13. Heard learned Counsel for the parties and perused the material available on record.
14. Relationship between the Excise department and the assessee is that of trust. Both the parties have to be equally fair to each other. While the department has the right and power to levy and collect excise duty, the assessee is equally duty bound to pay the excise duty. However, the power to levy and collect the excise duty must be exercised in a reasonable, just and fair manner. The power to levy a duty is not an unbridled power. Thus, the department cannot be permitted to act as an unruly horse. Considering the fact that the Officer-in-charge of the exporting distillery at Madhya Pradesh had sent all the relevant documents proving that five consignments under the five permits never left the State of Madhya Pradesh, considering the fact that the report prepared by the Excise Inspector, and the report of District Excise Officer are also in favour of the petitioner, the Excise Commissioner should have re-considered the entire matter. Since the goods of five consignments never entered the state of Rajasthan. Obviously, the department has collected the excise duty, while the department is not entitled to collect such duty. Since the import duty has been charged without any import, clearly the charging and collection of duty is ultra vires the powers of Excise Commissioner.
15. In the case of the Divisional Commissioner Jaipur (supra), this Court was ceased of a similar issue. In that case the respondent company obtained 52 import permits for importing IMFL from distilleries at Bihar, Goa, Hyderabad and Maharashtra. However, the goods could not be imported against those permits. Meanwhile the excise duty was charged. The Excise Officer of the said distilleries issued non-supply certificates. Therefore, the respondent company requested that the amount of duty be refunded. However, the Excise Commissioner refused to refund the amount. The respondent company therefore, preferred an appeal challenging the order of Excise Commissioner before the Divisional Commissioner. The Divisional Commissioner allowed the appeal and directed the State to adjust the amount against the future permits. Against the order of Divisional Commissioner, the State of Rajasthan filed writ petition before this Court. The writ petition was dismissed by the learned Single Judge vide order dated 18-9-2000. Therefore, a Special Appeal was filed before a Division Bench of this Court.
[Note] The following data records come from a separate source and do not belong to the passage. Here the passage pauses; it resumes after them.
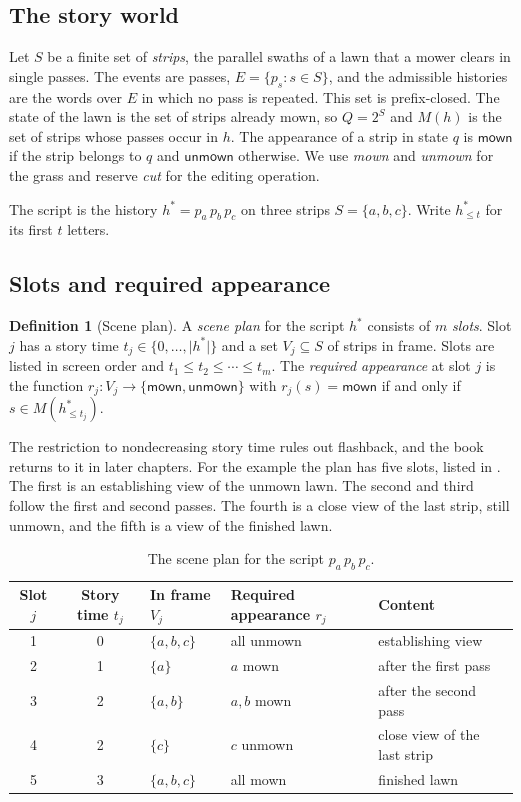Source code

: \documentclass[11pt,twoside,openright]{book}
\theoremstyle{plain}
\theoremstyle{definition}
\newtheorem{definition}[theorem]{Definition}
\theoremstyle{remark}
\newcommand{\mown}{\mathsf{mown}}
\newcommand{\unmown}{\mathsf{unmown}}
\begin{document}
\subsection{The story world}

Let $S$ be a finite set of \emph{strips}, the parallel swaths of a lawn that a mower clears in single passes. The events are passes, $E=\{p_s:s\in S\}$, and the admissible histories are the words over $E$ in which no pass is repeated. This set is prefix-closed. The state of the lawn is the set of strips already mown, so $Q=2^S$ and $M(h)$ is the set of strips whose passes occur in $h$. The appearance of a strip in state $q$ is $\mown$ if the strip belongs to $q$ and $\unmown$ otherwise. We use \emph{mown} and \emph{unmown} for the grass and reserve \emph{cut} for the editing operation.

The script is the history $h^\ast=p_a\,p_b\,p_c$ on three strips $S=\{a,b,c\}$. Write $h^\ast_{\le t}$ for its first $t$ letters.

\subsection{Slots and required appearance}

\begin{definition}[Scene plan]\label{def:plan}
A \emph{scene plan} for the script $h^\ast$ consists of $m$ \emph{slots}. Slot $j$ has a story time $t_j\in\{0,\dots,\lvert h^\ast\rvert\}$ and a set $V_j\subseteq S$ of strips in frame. Slots are listed in screen order and $t_1\le t_2\le\cdots\le t_m$. The \emph{required appearance} at slot $j$ is the function $r_j:V_j\to\{\mown,\unmown\}$ with $r_j(s)=\mown$ if and only if $s\in M(h^\ast_{\le t_j})$.
\end{definition}

The restriction to nondecreasing story time rules out flashback, and the book returns to it in later chapters. For the example the plan has five slots, listed in . The first is an establishing view of the unmown lawn. The second and third follow the first and second passes. The fourth is a close view of the last strip, still unmown, and the fifth is a view of the finished lawn.

\begin{table}[ht]
\centering
\begin{tabular}{@{}cclll@{}}
\toprule
Slot $j$ & Story time $t_j$ & In frame $V_j$ & Required appearance $r_j$ & Content \\
\midrule
1 & 0 & $\{a,b,c\}$ & all unmown & establishing view \\
2 & 1 & $\{a\}$ & $a$ mown & after the first pass \\
3 & 2 & $\{a,b\}$ & $a,b$ mown & after the second pass \\
4 & 2 & $\{c\}$ & $c$ unmown & close view of the last strip \\
5 & 3 & $\{a,b,c\}$ & all mown & finished lawn \\
\bottomrule
\end{tabular}
\caption{The scene plan for the script $p_a\,p_b\,p_c$.}\label{tab:plan}
\end{table}
\end{document}
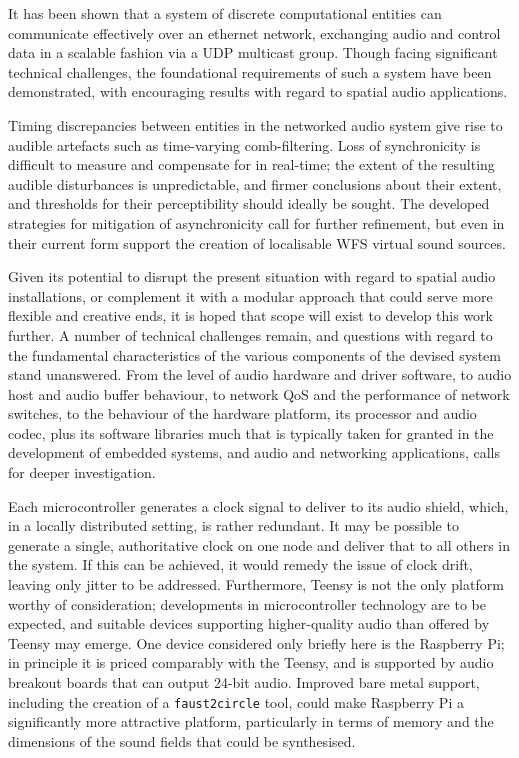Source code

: \documentclass[utf8]{FrontiersinHarvard}
\begin{document}
    It has been shown that a system of discrete computational entities can
    communicate effectively over an ethernet network, exchanging audio and control
    data in a scalable fashion via a UDP multicast group.
    Though facing significant technical challenges, the foundational requirements of
    such a system have been demonstrated, with encouraging results with regard to
    spatial audio applications.

    Timing discrepancies between entities in the networked audio system give rise
    to audible artefacts such as time-varying comb-filtering.
    Loss of synchronicity is difficult to measure and compensate for in real-time;
    the extent of the resulting audible disturbances is unpredictable, and firmer
    conclusions about their extent, and thresholds for their perceptibility should
    ideally be sought.
    The developed strategies for mitigation of asynchronicity call for further
    refinement, but even in their current form support the creation of localisable
    WFS virtual sound sources.

    Given its potential to disrupt the present situation with regard to spatial
    audio installations, or complement it with a modular approach that could serve
    more flexible and creative ends, it is hoped that scope will exist to develop
    this work further.
    A number of technical challenges remain, and questions with regard to the
    fundamental characteristics of the various components of the devised system
    stand unanswered.
    From the level of audio hardware and driver software, to audio host and audio
    buffer behaviour, to network QoS and the performance of network switches, to
    the behaviour of the hardware platform, its processor and audio codec, plus its
    software libraries \textemdash{} much that is typically taken for granted in the
    development of embedded systems, and audio and networking applications, calls
    for deeper investigation.

    Each microcontroller generates a clock signal to deliver to its audio shield,
    which, in a locally distributed setting, is rather redundant.
    It may be possible to generate a single, authoritative clock on one node and
    deliver that to all others in the system.
    If this can be achieved, it would remedy the issue of clock drift, leaving only
    jitter to be addressed.
    Furthermore, Teensy is not the only platform worthy of consideration;
    developments in microcontroller technology are to be expected, and suitable
    devices supporting higher-quality audio than offered by Teensy may emerge.
    One device considered only briefly here is the Raspberry Pi;
    in principle it is priced comparably with the Teensy, and is supported by audio
    breakout boards that can output 24-bit audio.
    Improved bare metal support, including the creation of a \texttt{faust2circle}
    tool, could make Raspberry Pi a significantly more attractive platform,
    particularly in terms of memory and the dimensions of the sound fields that
    could be synthesised.
\end{document}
The learned Division Bench of this Court observed as under:
Charging of import duty by the State of Rajasthan, without there being any import would be ultra vires to the powers of State of Rajasthan and without authority of law.
It further observed that:
Under Rule 24(2) of the Rajasthan Excise Rules, 1956, the Excise Commissioner is legally under obligation to refund the import duty.
16. Keeping in view the principles annunciated in the case of Divisional Commissioner Jaipur (supra), this Court has no hesitation in quashing and setting aside the impugned order dated 8-2-2002 and the order dated 12-4-2002. The respondents are directed to refund the amount Rs. 20.25 lacs to the petitioner along with interest at rate of 6% per annum from the date of filing the writ petition i.e. 20- 1-2004.
17. In the result, the writ petition is, hereby, allowed. There shall be no order as to costs.